Houve murmúrios e agitações. Todos de cabeça coberta foram
tirando os chapéus, os gorros, os elmos e os capuzes – inclusive Eustáquio.
Ouviu-se em seguida um farfalhar acima do castelo: o pavilhão narniano,
com o Leão em ouro, estava sendo hasteado a meio-pau. Lentamente,
implacavelmente, com gemidos de cordas e doloridas queixas de trompas, a
música recomeçou: uma ária de cortar o coração.
As duas crianças escorregaram dos centauros (que nem chegaram a
notar).
– Preferia estar em casa – falou Jill. Eustáquio concordou com a
cabeça, sem dizer nada.
– Aqui estou – disse uma voz profunda atrás deles.

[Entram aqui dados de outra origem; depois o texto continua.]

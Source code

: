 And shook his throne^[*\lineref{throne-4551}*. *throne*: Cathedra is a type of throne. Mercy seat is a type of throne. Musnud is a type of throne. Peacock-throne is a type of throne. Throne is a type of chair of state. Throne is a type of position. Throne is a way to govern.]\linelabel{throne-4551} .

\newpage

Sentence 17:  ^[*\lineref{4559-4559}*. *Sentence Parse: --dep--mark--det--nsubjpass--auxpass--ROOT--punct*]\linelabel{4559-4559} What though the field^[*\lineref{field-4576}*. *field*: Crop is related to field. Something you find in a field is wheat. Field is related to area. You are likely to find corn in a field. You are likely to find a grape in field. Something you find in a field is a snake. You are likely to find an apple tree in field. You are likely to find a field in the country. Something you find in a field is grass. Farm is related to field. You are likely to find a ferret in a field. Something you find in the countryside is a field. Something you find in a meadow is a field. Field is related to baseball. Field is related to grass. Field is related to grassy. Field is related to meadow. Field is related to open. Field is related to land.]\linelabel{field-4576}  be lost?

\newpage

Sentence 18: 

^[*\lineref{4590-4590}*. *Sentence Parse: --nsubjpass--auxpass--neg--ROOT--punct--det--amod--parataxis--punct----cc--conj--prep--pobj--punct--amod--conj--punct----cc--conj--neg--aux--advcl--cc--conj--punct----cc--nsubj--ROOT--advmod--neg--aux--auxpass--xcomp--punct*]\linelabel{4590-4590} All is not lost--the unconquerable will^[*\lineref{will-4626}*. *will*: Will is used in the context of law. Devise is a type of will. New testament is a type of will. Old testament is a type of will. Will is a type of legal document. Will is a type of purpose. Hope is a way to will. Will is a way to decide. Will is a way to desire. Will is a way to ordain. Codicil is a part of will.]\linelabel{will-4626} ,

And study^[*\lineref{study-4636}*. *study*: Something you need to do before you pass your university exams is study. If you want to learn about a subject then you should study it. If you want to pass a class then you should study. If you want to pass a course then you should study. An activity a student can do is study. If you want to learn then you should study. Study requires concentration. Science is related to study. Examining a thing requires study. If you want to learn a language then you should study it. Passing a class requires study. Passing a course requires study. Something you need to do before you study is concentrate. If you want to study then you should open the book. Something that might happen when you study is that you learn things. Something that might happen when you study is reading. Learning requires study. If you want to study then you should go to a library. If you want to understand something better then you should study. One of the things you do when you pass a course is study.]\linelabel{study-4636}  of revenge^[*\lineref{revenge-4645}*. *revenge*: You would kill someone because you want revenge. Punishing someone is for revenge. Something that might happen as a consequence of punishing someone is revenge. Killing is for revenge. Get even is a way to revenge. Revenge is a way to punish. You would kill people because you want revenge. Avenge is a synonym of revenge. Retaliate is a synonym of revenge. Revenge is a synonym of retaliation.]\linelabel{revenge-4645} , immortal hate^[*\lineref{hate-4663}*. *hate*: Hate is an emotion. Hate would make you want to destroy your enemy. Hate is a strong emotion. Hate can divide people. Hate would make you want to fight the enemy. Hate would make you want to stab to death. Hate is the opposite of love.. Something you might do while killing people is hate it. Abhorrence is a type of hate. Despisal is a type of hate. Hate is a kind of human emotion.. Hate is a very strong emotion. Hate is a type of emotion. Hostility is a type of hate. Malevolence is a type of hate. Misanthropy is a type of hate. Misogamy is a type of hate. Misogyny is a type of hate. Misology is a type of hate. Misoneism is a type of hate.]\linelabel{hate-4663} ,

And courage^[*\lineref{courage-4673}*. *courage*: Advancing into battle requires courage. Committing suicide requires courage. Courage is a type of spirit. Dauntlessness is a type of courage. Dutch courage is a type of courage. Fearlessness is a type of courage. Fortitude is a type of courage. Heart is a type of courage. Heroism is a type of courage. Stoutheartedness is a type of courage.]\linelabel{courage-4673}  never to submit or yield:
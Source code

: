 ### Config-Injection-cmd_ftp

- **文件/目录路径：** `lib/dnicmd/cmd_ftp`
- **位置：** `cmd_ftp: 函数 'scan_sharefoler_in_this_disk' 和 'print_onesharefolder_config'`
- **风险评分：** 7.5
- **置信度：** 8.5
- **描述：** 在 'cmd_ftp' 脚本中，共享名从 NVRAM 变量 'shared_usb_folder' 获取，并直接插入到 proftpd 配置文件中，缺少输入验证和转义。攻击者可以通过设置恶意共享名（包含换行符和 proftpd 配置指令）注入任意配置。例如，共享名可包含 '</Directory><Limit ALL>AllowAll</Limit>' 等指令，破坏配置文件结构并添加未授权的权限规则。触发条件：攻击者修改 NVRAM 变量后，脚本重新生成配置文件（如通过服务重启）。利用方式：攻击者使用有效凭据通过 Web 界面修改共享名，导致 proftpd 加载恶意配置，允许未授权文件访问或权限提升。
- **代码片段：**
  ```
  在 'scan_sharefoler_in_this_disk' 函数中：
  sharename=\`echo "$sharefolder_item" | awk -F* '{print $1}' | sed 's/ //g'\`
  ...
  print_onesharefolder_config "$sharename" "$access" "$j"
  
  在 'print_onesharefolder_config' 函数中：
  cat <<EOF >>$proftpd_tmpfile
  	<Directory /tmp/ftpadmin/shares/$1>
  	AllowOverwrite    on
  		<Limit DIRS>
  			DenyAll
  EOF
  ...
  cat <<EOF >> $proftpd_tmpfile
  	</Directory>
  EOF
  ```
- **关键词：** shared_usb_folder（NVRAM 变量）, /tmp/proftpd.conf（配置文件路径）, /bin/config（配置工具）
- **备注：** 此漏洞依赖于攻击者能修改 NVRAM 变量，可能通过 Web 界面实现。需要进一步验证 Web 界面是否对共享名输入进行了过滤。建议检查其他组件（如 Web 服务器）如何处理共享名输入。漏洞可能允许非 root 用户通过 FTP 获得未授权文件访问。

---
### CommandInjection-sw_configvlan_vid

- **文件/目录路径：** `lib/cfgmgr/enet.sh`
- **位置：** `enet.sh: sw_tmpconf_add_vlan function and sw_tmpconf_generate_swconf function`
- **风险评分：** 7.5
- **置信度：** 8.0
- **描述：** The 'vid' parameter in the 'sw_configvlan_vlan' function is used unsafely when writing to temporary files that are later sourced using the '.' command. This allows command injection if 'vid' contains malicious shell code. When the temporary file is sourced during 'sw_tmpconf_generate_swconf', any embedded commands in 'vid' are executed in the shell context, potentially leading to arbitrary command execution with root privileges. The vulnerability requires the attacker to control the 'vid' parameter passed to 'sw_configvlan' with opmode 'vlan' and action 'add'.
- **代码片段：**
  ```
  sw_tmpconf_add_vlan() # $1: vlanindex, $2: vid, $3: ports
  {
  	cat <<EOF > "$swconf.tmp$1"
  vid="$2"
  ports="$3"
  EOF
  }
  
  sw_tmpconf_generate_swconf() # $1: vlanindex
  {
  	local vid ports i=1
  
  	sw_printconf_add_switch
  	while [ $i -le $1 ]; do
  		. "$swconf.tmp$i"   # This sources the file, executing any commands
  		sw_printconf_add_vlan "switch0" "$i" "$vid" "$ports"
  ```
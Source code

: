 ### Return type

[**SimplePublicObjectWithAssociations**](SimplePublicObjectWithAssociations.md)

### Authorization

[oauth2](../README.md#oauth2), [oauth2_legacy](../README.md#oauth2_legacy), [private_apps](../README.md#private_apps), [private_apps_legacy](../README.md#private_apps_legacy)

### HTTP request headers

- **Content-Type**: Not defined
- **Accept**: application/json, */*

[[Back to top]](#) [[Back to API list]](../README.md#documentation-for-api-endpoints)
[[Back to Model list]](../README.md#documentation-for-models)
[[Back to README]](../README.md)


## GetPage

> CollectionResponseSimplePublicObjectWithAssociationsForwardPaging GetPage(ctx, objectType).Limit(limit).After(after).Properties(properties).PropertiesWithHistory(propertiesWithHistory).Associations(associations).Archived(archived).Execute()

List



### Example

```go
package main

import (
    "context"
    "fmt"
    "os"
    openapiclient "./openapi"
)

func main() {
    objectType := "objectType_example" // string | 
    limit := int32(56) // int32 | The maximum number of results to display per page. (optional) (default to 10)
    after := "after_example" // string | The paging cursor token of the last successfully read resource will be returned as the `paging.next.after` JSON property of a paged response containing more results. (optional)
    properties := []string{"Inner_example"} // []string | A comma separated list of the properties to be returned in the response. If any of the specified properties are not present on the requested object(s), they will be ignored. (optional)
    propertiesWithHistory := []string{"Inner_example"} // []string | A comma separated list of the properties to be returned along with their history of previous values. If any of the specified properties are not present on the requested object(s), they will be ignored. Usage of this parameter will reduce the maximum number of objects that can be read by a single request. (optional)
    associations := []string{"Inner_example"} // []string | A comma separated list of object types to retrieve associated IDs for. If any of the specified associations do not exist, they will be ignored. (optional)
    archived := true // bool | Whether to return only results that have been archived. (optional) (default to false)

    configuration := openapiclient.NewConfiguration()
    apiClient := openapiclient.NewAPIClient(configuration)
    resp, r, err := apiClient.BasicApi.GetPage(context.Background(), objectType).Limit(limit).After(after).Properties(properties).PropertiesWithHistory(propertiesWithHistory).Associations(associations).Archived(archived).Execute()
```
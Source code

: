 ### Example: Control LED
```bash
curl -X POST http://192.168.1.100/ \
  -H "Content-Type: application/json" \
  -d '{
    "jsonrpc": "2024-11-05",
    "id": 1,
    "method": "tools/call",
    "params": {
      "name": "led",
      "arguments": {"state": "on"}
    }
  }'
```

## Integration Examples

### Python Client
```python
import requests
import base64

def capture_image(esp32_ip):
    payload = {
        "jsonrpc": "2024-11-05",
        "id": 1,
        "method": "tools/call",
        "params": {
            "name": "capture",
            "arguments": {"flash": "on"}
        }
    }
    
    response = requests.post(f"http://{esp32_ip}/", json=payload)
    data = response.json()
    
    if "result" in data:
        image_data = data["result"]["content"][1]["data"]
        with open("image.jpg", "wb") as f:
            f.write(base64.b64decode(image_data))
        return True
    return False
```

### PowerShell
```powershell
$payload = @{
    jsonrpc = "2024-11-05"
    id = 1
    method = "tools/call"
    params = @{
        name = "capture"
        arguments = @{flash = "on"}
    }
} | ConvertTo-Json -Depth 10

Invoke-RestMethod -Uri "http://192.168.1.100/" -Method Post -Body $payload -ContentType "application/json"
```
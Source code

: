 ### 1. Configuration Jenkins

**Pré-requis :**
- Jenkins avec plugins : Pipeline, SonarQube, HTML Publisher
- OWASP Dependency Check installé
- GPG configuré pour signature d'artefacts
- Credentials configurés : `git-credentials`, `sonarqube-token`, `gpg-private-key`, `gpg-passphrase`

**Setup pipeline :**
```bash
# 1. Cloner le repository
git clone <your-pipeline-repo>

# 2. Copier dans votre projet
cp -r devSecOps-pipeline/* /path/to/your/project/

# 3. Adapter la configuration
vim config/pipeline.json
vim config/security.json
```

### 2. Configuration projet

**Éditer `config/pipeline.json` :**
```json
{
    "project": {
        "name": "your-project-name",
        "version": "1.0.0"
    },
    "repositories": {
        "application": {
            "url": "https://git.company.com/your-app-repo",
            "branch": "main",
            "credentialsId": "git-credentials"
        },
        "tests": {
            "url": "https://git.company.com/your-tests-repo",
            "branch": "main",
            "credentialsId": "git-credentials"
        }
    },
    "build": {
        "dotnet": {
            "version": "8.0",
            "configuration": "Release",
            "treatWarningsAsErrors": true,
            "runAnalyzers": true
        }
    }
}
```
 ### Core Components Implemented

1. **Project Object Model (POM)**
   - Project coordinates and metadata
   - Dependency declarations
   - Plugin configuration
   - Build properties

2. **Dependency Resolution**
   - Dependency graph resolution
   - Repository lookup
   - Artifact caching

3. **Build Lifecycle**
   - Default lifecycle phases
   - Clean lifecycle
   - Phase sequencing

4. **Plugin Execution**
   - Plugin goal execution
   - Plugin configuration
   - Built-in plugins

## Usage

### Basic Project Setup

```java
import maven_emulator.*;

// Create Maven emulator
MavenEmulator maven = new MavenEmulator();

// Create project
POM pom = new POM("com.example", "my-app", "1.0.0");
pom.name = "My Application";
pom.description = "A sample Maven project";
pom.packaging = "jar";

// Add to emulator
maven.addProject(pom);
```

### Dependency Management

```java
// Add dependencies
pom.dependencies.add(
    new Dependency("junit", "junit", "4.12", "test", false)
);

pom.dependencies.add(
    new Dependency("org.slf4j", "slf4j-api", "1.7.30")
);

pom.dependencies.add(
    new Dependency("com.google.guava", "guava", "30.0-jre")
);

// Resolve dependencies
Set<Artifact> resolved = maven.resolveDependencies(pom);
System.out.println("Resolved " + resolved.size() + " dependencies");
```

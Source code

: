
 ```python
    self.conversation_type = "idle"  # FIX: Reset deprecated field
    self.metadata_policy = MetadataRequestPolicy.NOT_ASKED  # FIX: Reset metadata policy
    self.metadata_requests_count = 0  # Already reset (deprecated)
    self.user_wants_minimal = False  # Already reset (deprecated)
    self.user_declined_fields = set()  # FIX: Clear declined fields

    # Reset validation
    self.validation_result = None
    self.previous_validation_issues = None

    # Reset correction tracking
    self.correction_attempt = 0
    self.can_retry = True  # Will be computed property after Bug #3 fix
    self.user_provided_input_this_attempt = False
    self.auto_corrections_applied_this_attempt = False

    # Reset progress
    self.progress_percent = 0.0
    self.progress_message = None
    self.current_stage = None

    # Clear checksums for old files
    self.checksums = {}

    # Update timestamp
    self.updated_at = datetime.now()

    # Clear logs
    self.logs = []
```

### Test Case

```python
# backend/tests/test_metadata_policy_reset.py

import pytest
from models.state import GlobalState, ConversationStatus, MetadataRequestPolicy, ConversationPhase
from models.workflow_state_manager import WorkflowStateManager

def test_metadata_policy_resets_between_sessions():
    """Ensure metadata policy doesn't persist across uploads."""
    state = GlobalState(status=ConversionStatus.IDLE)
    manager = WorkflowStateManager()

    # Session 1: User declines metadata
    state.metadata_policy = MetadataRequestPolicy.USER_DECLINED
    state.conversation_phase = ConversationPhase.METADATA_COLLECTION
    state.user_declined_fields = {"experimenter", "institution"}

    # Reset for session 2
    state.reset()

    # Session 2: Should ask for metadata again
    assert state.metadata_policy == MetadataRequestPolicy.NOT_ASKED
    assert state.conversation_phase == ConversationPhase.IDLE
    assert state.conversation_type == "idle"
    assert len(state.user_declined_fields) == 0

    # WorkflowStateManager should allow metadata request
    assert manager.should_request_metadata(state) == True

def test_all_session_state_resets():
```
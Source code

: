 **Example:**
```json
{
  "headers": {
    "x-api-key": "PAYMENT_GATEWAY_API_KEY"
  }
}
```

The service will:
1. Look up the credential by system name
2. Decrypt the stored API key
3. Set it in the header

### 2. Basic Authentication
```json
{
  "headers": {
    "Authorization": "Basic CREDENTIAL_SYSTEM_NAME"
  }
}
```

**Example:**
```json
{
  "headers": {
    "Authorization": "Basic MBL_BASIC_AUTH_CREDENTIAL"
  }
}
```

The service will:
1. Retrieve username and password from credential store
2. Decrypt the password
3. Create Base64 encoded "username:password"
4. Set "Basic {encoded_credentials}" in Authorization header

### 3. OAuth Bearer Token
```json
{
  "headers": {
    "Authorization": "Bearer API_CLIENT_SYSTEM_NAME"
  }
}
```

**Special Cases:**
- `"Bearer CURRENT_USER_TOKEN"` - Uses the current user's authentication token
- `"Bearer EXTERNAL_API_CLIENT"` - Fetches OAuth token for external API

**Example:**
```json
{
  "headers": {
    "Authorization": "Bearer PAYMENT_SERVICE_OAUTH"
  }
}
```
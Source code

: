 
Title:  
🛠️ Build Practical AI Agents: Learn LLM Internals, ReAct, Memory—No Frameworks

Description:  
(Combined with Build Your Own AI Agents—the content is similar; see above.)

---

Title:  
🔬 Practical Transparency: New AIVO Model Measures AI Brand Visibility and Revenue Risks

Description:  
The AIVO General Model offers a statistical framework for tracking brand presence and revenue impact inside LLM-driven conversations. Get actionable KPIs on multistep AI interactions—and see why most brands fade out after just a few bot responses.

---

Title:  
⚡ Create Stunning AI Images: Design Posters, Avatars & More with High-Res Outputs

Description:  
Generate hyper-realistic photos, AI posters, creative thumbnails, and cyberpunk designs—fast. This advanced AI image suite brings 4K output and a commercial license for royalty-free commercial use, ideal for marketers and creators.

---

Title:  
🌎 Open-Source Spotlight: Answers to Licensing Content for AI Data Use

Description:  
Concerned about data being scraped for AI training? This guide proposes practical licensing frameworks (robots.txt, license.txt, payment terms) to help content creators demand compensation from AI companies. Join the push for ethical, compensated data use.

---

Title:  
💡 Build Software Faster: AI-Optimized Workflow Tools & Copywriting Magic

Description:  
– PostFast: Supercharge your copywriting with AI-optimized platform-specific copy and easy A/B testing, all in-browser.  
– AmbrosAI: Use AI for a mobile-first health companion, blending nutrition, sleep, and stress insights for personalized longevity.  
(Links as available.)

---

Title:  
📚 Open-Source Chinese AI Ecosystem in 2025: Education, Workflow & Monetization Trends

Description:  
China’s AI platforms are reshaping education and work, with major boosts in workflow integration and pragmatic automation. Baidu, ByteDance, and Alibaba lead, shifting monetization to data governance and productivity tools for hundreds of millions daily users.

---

Era o próprio Leão, tão luminoso, real e forte, que tudo o mais
começou a parecer pálido, embaçado. Antes que pudesse respirar fundo, Jill
se esqueceu do rei morto de Nárnia e se lembrou apenas de como causara a
queda de Eustáquio no penhasco, dos sinais esquecidos, das brigas e
impertinências acontecidas. Queria dizer “sinto muito” mas não conseguia
falar. O Leão, com os olhos, puxou as crianças para perto dele e tocou-lhes
os rostos pálidos com a língua. E falou:
– Não pensem mais nisso. Não me zango o tempo todo. Vocês
cumpriram a missão que lhes foi confiada.
– Por favor, Aslam – disse Jill –, podemos ir para casa agora?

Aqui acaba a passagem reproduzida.